Pages

Grown-up friendships

Last weekend, my best girlfirend, Carmen and I gifted each other with spending an entire day together. We spent the hours shopping, listening to fun music in the car, eating delicious food and mostly chatting and catching up. It had been almost a year since the last time we hung out alone, which is the longest we have ever been apart. The funny thing is that on Saturday, it felt like no time had passed. We were our old selves, just having a ball, being girls and enjoying the time we set aside just for us.

Carmen and I have been close friends since high school and we lived together for a year in college. Back in those days, we spent endless hours together doing fun and silly things.
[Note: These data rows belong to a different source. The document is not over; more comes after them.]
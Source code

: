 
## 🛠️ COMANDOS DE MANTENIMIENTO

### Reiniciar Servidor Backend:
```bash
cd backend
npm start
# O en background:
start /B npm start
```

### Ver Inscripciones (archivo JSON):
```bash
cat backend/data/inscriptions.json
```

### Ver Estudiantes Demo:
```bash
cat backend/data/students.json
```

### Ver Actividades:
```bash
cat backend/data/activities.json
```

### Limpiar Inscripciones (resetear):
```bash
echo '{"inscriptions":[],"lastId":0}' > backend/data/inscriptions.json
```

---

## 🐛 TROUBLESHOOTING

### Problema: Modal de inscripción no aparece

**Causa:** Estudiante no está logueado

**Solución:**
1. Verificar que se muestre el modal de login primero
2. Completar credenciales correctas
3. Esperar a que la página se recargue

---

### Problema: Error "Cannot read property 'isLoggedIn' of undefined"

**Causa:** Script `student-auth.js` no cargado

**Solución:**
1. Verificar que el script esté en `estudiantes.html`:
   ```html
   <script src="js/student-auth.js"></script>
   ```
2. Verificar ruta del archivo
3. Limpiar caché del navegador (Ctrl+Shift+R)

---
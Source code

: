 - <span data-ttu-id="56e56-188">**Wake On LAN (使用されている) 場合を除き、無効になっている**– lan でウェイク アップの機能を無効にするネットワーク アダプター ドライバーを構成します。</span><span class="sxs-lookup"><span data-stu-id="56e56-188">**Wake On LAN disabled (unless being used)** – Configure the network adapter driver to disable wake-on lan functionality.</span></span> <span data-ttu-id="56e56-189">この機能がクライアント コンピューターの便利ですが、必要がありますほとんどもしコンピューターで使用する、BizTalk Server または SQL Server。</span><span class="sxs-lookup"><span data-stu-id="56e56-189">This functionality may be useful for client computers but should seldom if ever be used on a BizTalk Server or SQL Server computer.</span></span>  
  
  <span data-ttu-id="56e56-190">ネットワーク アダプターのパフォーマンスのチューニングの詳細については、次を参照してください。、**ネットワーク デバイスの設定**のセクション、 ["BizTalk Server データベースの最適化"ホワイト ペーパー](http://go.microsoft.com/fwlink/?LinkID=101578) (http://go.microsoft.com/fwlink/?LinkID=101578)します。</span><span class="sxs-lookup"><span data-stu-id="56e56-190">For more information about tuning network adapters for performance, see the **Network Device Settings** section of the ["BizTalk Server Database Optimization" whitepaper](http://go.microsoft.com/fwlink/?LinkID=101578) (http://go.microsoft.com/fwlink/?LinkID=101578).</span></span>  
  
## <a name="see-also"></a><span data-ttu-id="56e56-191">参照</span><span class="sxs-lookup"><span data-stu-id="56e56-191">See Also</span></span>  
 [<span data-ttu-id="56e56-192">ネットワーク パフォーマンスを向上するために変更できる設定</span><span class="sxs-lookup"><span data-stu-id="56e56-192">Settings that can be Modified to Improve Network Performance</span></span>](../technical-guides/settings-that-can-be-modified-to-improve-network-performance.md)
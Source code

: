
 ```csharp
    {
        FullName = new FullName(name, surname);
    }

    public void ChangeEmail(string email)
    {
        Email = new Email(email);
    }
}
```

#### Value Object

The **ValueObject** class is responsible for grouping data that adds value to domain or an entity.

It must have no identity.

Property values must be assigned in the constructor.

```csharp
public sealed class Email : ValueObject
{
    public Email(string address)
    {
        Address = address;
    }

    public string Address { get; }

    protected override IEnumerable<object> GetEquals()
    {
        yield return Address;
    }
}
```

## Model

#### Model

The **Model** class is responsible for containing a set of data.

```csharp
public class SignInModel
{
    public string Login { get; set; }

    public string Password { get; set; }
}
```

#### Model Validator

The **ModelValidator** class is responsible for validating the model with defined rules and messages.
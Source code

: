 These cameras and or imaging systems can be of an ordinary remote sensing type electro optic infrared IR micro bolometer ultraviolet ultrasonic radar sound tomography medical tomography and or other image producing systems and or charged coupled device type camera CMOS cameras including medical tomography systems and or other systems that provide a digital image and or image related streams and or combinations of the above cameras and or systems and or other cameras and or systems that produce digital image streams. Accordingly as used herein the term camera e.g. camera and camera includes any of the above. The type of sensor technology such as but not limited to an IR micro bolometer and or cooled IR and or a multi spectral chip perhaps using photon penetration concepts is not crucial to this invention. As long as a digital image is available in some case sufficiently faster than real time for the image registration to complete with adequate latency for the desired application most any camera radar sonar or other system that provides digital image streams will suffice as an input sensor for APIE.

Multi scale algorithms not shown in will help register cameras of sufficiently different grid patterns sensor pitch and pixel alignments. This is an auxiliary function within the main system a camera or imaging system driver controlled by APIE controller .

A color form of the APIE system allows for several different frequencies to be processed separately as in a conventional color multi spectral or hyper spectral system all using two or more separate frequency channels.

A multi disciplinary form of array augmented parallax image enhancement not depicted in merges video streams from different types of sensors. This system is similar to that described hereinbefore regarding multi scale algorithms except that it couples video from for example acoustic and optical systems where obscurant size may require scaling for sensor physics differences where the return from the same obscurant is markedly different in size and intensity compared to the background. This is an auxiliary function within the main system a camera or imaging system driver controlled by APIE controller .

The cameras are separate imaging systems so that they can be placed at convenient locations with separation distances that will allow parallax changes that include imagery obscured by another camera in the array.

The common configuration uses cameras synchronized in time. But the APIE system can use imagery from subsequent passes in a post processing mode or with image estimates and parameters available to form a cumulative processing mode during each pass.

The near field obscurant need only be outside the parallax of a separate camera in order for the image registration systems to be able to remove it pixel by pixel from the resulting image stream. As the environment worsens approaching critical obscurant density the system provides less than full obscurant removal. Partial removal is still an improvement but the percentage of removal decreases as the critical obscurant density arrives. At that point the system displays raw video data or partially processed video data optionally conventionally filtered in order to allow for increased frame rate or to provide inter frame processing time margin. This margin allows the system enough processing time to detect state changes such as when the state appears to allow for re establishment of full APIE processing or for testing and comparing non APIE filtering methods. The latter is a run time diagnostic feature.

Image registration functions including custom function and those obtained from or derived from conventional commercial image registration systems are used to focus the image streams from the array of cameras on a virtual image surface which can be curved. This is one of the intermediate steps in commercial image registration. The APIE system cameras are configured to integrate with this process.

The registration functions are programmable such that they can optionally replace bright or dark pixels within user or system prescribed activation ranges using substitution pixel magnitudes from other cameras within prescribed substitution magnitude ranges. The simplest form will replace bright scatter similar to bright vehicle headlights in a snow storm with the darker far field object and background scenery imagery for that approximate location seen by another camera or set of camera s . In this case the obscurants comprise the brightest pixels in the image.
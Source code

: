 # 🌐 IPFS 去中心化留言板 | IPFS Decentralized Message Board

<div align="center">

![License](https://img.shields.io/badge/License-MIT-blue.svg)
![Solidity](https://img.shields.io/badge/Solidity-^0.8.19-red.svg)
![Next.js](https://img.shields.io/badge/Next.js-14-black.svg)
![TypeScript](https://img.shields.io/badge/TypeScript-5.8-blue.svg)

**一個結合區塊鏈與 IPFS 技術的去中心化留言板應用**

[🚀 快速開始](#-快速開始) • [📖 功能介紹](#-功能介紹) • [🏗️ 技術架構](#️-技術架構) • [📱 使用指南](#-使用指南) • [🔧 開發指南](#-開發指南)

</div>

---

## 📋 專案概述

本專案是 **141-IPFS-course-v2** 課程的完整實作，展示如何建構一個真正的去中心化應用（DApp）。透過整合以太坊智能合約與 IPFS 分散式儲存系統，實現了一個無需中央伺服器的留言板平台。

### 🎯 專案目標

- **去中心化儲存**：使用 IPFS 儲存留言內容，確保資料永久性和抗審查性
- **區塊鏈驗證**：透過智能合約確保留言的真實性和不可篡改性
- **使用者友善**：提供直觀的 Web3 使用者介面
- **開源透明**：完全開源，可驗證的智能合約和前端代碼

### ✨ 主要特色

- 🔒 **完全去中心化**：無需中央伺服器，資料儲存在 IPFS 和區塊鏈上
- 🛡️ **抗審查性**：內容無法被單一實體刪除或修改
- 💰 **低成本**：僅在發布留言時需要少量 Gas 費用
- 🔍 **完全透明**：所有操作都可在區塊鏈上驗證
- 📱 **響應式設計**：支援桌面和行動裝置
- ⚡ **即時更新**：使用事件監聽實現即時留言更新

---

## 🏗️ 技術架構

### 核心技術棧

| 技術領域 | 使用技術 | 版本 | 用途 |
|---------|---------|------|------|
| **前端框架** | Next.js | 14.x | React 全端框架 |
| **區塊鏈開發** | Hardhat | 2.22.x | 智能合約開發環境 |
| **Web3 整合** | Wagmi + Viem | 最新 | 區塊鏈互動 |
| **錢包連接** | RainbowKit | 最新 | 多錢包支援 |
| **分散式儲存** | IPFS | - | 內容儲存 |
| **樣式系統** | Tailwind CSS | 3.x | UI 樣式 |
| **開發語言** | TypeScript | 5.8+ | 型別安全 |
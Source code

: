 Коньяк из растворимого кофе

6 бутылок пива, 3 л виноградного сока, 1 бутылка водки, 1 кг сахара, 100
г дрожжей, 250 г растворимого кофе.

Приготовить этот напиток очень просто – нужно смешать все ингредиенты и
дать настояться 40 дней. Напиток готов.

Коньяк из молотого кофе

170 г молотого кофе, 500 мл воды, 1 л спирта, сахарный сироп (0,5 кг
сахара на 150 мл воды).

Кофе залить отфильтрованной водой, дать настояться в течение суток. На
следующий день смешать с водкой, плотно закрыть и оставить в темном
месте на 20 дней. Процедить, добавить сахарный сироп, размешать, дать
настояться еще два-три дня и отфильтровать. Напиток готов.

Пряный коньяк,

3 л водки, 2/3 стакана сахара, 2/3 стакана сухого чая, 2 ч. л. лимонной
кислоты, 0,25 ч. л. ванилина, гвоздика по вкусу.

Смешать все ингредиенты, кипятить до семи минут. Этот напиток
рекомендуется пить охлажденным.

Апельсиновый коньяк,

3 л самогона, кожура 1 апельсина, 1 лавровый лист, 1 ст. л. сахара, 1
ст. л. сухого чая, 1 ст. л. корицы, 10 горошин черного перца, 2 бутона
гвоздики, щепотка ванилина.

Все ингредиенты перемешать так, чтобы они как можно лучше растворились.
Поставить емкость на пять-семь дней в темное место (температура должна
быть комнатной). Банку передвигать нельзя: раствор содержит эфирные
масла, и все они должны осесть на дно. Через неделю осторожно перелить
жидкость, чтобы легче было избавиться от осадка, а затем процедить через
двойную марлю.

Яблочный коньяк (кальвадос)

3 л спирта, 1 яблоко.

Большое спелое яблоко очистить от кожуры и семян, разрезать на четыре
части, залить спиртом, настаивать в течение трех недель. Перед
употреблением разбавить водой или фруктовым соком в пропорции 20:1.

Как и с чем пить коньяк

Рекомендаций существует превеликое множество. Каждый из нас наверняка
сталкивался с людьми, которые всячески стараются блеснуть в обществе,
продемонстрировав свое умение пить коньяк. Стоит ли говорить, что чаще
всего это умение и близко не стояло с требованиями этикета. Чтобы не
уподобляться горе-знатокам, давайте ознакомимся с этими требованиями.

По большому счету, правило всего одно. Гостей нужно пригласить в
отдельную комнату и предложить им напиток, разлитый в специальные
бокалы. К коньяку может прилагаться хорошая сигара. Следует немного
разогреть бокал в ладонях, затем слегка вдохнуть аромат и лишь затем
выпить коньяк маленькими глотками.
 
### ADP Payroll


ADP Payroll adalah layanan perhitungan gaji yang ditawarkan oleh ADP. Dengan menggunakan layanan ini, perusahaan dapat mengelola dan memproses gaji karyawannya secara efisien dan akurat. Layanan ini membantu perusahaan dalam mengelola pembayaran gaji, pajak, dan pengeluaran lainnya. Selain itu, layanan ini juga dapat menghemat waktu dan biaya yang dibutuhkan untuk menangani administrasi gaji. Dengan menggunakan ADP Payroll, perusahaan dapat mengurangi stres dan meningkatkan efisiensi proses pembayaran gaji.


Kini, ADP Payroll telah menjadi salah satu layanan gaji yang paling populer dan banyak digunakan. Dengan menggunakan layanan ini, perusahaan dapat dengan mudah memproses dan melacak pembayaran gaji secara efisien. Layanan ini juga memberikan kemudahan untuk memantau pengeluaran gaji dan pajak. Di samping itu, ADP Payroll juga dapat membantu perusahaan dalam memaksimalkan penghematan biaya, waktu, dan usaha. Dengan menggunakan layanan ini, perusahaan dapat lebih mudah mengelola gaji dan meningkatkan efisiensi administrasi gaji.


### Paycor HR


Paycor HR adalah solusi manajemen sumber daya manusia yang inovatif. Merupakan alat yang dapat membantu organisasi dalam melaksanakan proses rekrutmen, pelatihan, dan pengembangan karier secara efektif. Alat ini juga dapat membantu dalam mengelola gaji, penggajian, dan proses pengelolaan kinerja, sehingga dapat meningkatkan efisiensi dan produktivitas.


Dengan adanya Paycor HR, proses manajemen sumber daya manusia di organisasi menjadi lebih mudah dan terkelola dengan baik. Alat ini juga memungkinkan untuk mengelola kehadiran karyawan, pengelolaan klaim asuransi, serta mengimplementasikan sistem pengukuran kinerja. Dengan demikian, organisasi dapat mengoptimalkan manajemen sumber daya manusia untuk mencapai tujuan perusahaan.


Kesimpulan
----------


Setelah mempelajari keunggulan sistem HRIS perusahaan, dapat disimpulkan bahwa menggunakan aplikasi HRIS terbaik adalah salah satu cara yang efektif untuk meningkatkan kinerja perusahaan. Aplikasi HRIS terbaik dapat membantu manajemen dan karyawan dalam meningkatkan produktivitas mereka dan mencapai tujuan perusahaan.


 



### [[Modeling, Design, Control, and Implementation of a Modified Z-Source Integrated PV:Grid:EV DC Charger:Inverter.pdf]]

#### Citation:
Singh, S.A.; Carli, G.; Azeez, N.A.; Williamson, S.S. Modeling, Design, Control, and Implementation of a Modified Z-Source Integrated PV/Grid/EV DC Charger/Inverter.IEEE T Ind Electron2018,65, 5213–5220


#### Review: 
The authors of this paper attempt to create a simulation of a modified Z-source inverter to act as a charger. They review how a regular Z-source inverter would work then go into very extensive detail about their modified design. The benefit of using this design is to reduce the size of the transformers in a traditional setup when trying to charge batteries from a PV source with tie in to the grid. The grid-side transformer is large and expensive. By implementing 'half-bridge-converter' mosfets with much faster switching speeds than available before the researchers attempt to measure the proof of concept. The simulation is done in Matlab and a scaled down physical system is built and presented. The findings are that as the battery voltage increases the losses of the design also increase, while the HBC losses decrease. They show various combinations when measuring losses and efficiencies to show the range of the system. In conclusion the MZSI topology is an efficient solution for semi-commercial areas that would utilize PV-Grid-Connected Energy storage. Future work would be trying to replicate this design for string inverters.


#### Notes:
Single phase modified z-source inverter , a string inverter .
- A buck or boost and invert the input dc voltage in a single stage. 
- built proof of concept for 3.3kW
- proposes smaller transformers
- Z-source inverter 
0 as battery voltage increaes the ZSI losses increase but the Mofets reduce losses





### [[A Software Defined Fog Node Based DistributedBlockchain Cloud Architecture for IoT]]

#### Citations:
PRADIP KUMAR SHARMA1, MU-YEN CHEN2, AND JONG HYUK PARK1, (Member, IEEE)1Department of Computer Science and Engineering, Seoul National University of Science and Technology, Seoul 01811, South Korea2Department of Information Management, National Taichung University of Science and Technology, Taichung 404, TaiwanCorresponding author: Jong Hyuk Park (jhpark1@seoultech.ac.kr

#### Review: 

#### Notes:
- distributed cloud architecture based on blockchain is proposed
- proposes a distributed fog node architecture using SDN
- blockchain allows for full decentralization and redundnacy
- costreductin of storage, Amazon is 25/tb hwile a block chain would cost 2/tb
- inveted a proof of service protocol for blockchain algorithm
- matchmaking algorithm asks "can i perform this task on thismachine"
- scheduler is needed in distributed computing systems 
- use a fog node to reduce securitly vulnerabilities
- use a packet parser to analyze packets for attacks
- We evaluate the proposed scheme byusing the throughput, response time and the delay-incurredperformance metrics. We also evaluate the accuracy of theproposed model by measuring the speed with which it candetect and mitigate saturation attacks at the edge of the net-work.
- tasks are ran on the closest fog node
We danced on our back porch to Habanera, ate Doritos with cheese and bean dip for dinner, put sponge curlers in our hair, discovered Sex & the City, spent too much money on shoes and so much more.

As young women, we also were touched by devastating tragedies and loss that we cried through together and came out the other side as wiser and closer friends. Through our post college years, as it is for so many, we have not been afforded the luxury of living in the same city. We frequently talk about how amazing it would be if we found ourselves even living in the same state again and what it would be like to get to see each other more often.

The thing that stands out to me, is that as I get older, I seem to get farther and farther away from the people who were closest to me growing up. No matter how hard we may try, life moves in and we physically drift apart from one another. As we get married, have children, and plant lives of our own where we live, it's harder and harder to keep up with those weekly phone calls and almost daily emails. The every-other-month get-togethers turn into once a year or longer.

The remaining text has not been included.